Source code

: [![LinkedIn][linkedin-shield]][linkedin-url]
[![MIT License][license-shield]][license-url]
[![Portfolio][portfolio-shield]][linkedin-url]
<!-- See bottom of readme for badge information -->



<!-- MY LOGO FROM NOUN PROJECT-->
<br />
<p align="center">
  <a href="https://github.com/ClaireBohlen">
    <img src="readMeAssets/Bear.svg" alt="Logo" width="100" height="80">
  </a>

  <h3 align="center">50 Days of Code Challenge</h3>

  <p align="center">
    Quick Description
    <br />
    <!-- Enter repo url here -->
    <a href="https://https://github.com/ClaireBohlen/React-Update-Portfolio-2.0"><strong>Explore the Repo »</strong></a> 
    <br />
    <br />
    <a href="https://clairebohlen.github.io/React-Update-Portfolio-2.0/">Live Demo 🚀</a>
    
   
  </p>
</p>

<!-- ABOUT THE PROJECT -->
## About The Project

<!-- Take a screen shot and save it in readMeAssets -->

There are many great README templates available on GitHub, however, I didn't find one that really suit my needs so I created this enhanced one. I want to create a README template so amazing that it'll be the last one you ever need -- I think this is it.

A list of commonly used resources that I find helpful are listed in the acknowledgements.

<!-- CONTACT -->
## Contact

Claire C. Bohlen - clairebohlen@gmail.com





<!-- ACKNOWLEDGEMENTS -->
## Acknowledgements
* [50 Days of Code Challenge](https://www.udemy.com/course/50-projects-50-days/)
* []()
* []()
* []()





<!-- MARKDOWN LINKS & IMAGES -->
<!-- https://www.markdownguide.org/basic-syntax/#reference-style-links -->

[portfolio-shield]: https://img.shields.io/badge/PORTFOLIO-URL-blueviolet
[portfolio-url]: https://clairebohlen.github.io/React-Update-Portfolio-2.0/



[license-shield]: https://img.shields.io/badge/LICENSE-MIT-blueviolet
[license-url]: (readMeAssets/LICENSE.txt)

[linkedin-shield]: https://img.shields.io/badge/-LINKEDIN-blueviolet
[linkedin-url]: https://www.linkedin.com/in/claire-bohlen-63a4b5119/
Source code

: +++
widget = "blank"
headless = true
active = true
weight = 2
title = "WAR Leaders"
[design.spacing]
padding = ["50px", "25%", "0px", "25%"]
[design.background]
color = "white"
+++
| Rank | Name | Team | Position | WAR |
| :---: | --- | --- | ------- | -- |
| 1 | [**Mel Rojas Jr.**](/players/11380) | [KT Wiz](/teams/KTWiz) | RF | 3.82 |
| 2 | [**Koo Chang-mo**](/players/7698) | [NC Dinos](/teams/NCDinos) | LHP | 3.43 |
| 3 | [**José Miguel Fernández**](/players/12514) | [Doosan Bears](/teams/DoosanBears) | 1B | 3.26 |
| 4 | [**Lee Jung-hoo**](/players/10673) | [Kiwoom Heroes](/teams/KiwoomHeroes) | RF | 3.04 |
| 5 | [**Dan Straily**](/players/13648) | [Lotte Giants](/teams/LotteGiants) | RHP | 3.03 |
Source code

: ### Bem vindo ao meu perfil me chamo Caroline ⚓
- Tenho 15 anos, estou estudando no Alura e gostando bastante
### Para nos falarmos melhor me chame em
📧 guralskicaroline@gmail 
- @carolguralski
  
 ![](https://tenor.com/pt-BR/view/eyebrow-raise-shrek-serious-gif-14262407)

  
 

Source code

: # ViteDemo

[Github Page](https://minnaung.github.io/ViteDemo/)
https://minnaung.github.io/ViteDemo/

------------------------------------------------------------------------

*EXERCISE REQUIREMENTS*.
Whatever appears in the listing should be copied exactly and completely.

*WRITTEN RESPONSE*.
Source code

: [![LinkedIn][linkedin-shield]][linkedin-url]
[![MIT License][license-shield]][license-url]
[![Portfolio][portfolio-shield]][linkedin-url]
<!-- See bottom of readme for badge information -->



<!-- MY LOGO FROM NOUN PROJECT-->
<br />
<p align="center">
  <a href="https://github.com/ClaireBohlen">
    <img src="readMeAssets/Bear.svg" alt="Logo" width="100" height="80">
  </a>

  <h3 align="center">50 Days of Code Challenge</h3>

  <p align="center">
    Quick Description
    <br />
    <!-- Enter repo url here -->
    <a href="https://https://github.com/ClaireBohlen/React-Update-Portfolio-2.0"><strong>Explore the Repo »</strong></a> 
    <br />
    <br />
    <a href="https://clairebohlen.github.io/React-Update-Portfolio-2.0/">Live Demo 🚀</a>
    
   
  </p>
</p>

<!-- ABOUT THE PROJECT -->
## About The Project

<!-- Take a screen shot and save it in readMeAssets -->

There are many great README templates available on GitHub, however, I didn't find one that really suit my needs so I created this enhanced one. I want to create a README template so amazing that it'll be the last one you ever need -- I think this is it.

A list of commonly used resources that I find helpful are listed in the acknowledgements.

<!-- CONTACT -->
## Contact

Claire C. Bohlen - clairebohlen@gmail.com





<!-- ACKNOWLEDGEMENTS -->
## Acknowledgements
* [50 Days of Code Challenge](https://www.udemy.com/course/50-projects-50-days/)
* []()
* []()
* []()





<!-- MARKDOWN LINKS & IMAGES -->
<!-- https://www.markdownguide.org/basic-syntax/#reference-style-links -->

[portfolio-shield]: https://img.shields.io/badge/PORTFOLIO-URL-blueviolet
[portfolio-url]: https://clairebohlen.github.io/React-Update-Portfolio-2.0/



[license-shield]: https://img.shields.io/badge/LICENSE-MIT-blueviolet
[license-url]: (readMeAssets/LICENSE.txt)

[linkedin-shield]: https://img.shields.io/badge/-LINKEDIN-blueviolet
[linkedin-url]: https://www.linkedin.com/in/claire-bohlen-63a4b5119/
Source code

: +++
widget = "blank"
headless = true
active = true
weight = 2
title = "WAR Leaders"
[design.spacing]
padding = ["50px", "25%", "0px", "25%"]
[design.background]
color = "white"
+++
| Rank | Name | Team | Position | WAR |
| :---: | --- | --- | ------- | -- |
| 1 | [**Mel Rojas Jr.**](/players/11380) | [KT Wiz](/teams/KTWiz) | RF | 3.82 |
| 2 | [**Koo Chang-mo**](/players/7698) | [NC Dinos](/teams/NCDinos) | LHP | 3.43 |
| 3 | [**José Miguel Fernández**](/players/12514) | [Doosan Bears](/teams/DoosanBears) | 1B | 3.26 |
| 4 | [**Lee Jung-hoo**](/players/10673) | [Kiwoom Heroes](/teams/KiwoomHeroes) | RF | 3.04 |
| 5 | [**Dan Straily**](/players/13648) | [Lotte Giants](/teams/LotteGiants) | RHP | 3.03 |
Source code

: ### Bem vindo ao meu perfil me chamo Caroline ⚓
- Tenho 15 anos, estou estudando no Alura e gostando bastante
### Para nos falarmos melhor me chame em
📧 guralskicaroline@gmail 
- @carolguralski
  
 ![](https://tenor.com/pt-BR/view/eyebrow-raise-shrek-serious-gif-14262407)

  
 

Source code

: # ViteDemo

[Github Page](https://minnaung.github.io/ViteDemo/)
https://minnaung.github.io/ViteDemo/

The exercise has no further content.